Then I got a bit more specific. I was dabbling in things like stand-up comedy and radio, pursuits that, if they worked out, had the potential to bring me a level of acclaim and recognition. I was fairly certain my football ‘career’ wasn’t going anywhere. I wanted to gauge my dad’s thoughts on someone pursuing a line of work that could lead to a life with less privacy and more attention than the average person. I asked him, ‘Would you rather have everyone in the world know who you are, with half of the world loving you and the other half hating you, or just a hundred people know who you are, but they all love you?’
My dad answered in a heartbeat. ‘I’ll take the hundred that love me, thanks,’ he said.
I just couldn’t get my head around it. The whole world would know who you are! And yes, half of them might hate you, but I didn’t really think that would apply to me.
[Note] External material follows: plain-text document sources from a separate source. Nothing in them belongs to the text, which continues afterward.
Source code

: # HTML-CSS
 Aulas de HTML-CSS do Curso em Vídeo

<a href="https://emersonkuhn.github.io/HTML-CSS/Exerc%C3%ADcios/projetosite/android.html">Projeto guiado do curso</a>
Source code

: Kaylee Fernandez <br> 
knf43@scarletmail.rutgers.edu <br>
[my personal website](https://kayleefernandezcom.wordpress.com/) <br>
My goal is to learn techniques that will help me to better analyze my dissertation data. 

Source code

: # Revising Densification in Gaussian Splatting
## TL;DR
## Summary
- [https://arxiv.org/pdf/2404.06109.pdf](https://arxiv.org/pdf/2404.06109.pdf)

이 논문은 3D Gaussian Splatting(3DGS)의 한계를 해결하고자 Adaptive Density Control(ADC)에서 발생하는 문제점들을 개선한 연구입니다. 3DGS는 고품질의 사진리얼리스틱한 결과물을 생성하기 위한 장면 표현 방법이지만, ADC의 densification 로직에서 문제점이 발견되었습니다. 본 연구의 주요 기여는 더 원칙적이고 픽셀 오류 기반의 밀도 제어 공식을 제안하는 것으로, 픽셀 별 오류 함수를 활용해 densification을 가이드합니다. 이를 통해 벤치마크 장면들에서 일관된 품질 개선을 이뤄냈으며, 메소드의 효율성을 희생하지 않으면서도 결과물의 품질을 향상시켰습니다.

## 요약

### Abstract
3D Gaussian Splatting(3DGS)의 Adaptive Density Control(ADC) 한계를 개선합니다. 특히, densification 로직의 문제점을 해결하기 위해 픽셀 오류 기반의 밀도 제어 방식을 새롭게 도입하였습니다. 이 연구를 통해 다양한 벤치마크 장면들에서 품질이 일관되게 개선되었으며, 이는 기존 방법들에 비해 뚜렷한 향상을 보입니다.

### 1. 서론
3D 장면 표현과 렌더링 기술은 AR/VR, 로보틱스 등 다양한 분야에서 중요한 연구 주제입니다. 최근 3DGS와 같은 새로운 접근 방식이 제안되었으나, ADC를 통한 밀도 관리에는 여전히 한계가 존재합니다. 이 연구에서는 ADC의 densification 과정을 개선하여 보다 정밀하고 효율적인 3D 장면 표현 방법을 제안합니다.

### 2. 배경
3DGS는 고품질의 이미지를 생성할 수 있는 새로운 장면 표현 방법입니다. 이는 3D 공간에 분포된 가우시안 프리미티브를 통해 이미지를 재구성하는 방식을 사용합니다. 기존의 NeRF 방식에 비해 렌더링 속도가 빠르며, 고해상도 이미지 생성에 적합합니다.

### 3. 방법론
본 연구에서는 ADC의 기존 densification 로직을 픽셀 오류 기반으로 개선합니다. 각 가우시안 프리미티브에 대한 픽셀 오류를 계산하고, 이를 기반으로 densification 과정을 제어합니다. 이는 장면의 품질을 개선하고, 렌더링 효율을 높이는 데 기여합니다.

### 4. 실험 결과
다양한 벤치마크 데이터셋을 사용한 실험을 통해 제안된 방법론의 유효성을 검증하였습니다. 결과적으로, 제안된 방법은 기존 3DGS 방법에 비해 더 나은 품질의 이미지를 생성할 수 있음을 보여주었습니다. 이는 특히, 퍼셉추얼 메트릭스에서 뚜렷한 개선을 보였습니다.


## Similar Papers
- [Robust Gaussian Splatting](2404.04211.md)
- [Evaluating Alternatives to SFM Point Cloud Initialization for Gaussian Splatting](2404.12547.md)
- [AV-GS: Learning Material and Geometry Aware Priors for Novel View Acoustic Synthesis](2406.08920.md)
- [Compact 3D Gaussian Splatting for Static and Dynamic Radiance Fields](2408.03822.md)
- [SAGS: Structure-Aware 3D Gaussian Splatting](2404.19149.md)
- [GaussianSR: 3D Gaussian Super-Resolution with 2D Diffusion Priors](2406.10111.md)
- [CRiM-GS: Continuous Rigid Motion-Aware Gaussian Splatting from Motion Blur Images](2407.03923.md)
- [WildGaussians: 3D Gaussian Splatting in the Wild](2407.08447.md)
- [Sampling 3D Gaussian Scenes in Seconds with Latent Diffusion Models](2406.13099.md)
Surely if you behaved in a way that you didn’t think was deserving of hate, you’d be fine?
Fast-forward a good few years to today, and a lot has changed – and I’m not just talking about my dietary habits. The whole world clearly doesn’t know who I am, but my subscribers now number in the millions so I haven’t only got that hundred people who all love me, either. And I have learned that, no matter what you do and how you behave, it is not going to stop people deciding they don’t like you, no matter how unwarranted it may be. Especially when they have their anonymity to hide behind on social media.
We have a lot of young viewers, and we’ll get tweets from kids wearing a Hashtag shirt that their mum’s bought them and it makes me really proud to think that this thing I’ve created from nothing is now making a little kid happy. It reminds me of when I was their age and I got my first West Ham shirt. If I’ve made anyone as happy as that made me, then it’s definitely made my day.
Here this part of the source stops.